Creative Commons License

Creative Commons Attribution-Noncommercial-No Derivative Works 4.0 License
This work is licensed under a Creative Commons Attribution-Noncommercial-No Derivative Works 4.0 License.

Abstract

Parallel job scheduling on cluster computers involves the usage of several strategies to maximize both the utilization of the hardware as well as the throughput at which jobs are processed. Another consideration is the response times, or how quickly a job finishes after submission. One possible solution toward achieving these goals is the use of preemption. Preemptive scheduling techniques involve an overhead cost typically associated with swapping jobs in and out of memory. As memory and data sets increase in size, overhead costs increase. Here is presented a technique for reducing the overhead incurred by swapping jobs in and out of memory as a result of preemption.

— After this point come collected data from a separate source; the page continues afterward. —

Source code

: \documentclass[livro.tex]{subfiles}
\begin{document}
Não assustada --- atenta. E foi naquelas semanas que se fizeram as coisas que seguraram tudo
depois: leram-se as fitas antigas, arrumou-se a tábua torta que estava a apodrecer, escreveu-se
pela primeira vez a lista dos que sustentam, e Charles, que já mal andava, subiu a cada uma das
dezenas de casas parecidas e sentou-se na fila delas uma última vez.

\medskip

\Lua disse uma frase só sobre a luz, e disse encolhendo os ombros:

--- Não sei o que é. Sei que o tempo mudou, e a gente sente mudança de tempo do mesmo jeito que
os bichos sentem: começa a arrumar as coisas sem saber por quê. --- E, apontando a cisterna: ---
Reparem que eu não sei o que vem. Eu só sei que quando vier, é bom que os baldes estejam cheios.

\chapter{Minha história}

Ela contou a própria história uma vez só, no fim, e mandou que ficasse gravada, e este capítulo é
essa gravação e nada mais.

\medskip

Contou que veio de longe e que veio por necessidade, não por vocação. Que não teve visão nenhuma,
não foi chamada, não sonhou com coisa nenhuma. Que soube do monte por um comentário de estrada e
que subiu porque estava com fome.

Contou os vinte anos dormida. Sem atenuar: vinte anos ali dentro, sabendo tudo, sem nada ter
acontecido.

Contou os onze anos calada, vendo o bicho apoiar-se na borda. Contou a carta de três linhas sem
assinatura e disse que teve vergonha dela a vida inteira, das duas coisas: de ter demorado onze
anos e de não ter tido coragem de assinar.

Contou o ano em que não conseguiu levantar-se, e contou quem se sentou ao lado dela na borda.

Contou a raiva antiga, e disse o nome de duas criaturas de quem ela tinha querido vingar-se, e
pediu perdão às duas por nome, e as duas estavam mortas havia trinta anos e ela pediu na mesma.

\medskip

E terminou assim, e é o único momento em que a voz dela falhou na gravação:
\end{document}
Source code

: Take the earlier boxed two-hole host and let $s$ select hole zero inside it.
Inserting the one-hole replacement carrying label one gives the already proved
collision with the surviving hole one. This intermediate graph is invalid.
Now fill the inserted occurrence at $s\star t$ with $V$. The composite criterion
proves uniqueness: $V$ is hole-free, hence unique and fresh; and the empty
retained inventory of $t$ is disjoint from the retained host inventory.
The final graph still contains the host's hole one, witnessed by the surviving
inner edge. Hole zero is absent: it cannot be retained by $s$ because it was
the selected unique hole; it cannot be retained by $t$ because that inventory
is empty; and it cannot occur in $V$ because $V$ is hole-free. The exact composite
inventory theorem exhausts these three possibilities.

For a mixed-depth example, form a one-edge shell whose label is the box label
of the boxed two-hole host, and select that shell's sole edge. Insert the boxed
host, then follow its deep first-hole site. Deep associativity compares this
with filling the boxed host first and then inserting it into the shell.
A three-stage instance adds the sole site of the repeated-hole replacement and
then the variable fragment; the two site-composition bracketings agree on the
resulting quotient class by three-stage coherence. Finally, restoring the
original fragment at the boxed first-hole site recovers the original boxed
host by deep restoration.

This is done in the context of the Scojo-PECT preemptive scheduler. Additionally a design for expanding the existing Cluster Simulator to support analysis of scheduling overhead in preemptive scheduling techniques is presented. A reduction in the overhead incurred through preemptive scheduling by the application of standard fitting algorithms in a multi-state job allocation heuristic is shown.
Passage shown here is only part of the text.